Published time: March 22, 2013 23:53
AFP Photo / Timothy A. Clary

AFP Photo / Timothy A. Clary

Lawyers for the Obama administration will argue next week that US authorities are not required to obtain a search warrant before attaching a GPS device to an individual’s car in order to keep tabs on them.

The case, set to be heard on Tuesday by the 3rd US Circuit Court of Appeals in Philadelphia, comes over a year after a US Supreme Court decision failed to convince the Department of Justice that warrantless GPS tracking is an infringement on Americans' Constitutional rights.

This case is the government’s primary hope that it does not need a judge’s approval to attach a GPS device to a car,” Catherine Crump, a lawyer with the American Civil Liberties Union (ACLU) told Wired magazine.

In January 2012 the Supreme Court overruled an Obama administration assertion that police should be permitted to affix a GPS device to a personal vehicle without a search warrant. Questions were left, however, when the Court declined to answer whether that type of search was unreasonable and when justices could not reach a consensus on how police would need to monitor a suspect before requesting a warrant.

We hold that the government’s installation of a GPS device on a target’s vehicle, and its use of that device to monitor the vehicle’s movement, constitutes a ‘search,’” Justice Antonin Scalia wrote for the five-justice majority last January.

Scalia stipulated in the opinion that a warrant was not always necessary, but failed to mention any specific examples of when this would be the case.

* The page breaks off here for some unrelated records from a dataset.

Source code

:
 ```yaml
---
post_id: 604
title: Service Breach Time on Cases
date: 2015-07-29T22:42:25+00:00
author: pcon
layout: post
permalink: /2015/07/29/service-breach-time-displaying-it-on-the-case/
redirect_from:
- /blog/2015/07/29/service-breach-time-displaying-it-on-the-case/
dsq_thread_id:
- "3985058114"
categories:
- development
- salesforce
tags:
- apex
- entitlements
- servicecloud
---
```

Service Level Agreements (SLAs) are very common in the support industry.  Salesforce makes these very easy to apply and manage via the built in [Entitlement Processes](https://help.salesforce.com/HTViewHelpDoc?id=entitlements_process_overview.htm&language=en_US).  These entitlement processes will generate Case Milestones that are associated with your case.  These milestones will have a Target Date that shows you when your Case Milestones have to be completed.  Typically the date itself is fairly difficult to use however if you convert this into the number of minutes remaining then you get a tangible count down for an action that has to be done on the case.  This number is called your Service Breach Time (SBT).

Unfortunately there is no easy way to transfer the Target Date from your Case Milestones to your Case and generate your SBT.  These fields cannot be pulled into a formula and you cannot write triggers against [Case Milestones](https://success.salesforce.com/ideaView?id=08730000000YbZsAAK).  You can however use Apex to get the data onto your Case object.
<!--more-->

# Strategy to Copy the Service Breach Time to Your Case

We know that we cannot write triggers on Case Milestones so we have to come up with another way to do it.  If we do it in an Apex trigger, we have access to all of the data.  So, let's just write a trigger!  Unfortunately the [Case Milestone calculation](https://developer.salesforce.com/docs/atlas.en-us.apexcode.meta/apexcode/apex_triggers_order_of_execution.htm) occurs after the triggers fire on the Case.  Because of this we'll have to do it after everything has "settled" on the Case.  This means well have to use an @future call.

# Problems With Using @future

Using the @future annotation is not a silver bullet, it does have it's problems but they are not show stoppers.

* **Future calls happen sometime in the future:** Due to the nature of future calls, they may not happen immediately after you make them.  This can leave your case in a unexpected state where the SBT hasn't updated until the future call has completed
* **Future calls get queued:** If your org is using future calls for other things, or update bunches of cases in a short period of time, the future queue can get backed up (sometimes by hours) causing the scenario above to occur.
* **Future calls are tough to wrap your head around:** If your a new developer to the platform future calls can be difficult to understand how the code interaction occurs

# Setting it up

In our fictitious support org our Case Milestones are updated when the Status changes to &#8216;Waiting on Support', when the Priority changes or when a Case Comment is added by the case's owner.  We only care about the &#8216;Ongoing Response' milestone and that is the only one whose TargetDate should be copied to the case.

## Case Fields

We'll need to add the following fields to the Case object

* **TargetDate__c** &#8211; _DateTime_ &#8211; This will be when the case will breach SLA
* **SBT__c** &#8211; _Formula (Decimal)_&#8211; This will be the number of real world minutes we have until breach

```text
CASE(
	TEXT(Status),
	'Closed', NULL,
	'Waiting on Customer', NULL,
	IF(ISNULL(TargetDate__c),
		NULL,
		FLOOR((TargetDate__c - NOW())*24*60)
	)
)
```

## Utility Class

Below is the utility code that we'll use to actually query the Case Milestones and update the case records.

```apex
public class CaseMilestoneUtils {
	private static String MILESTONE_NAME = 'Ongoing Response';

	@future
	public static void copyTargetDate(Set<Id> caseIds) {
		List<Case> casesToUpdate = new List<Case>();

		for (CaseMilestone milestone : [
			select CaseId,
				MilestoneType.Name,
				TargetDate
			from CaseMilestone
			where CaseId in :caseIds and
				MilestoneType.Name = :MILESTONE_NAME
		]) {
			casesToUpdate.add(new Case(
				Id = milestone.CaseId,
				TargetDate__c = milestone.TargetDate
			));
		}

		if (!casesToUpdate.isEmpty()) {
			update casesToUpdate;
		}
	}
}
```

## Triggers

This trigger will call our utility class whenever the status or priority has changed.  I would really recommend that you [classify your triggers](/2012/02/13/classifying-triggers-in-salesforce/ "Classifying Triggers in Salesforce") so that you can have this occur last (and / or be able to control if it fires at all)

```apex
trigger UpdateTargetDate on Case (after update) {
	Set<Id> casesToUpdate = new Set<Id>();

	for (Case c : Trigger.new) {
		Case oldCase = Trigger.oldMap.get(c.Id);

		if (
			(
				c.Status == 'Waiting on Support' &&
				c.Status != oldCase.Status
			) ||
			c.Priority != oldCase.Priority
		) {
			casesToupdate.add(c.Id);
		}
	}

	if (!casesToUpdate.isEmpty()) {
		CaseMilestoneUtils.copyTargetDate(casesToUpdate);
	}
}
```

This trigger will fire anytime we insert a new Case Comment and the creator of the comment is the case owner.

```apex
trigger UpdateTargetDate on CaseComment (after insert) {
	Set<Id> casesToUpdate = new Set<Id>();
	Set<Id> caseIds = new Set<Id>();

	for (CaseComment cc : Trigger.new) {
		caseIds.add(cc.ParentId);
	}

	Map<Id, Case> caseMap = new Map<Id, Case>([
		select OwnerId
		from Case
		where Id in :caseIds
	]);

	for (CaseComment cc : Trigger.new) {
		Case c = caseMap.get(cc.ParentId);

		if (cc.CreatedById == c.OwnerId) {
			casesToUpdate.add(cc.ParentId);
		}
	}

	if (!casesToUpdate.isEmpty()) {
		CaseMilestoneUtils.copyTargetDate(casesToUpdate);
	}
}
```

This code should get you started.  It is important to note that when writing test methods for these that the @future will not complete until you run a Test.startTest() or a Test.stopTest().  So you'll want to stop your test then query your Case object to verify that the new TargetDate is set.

Now prosecutors are honing on Scalia’s exact language, arguing that the Supreme Court’s decision only specifies that the installation of a GPS constitutes a search, while the tracking that follows does not. The government argues that the Supreme Court has given police near free reign in allowing for search warrant exceptions.

Searches of students, individuals on probation and border crossings are among the proposed exceptions.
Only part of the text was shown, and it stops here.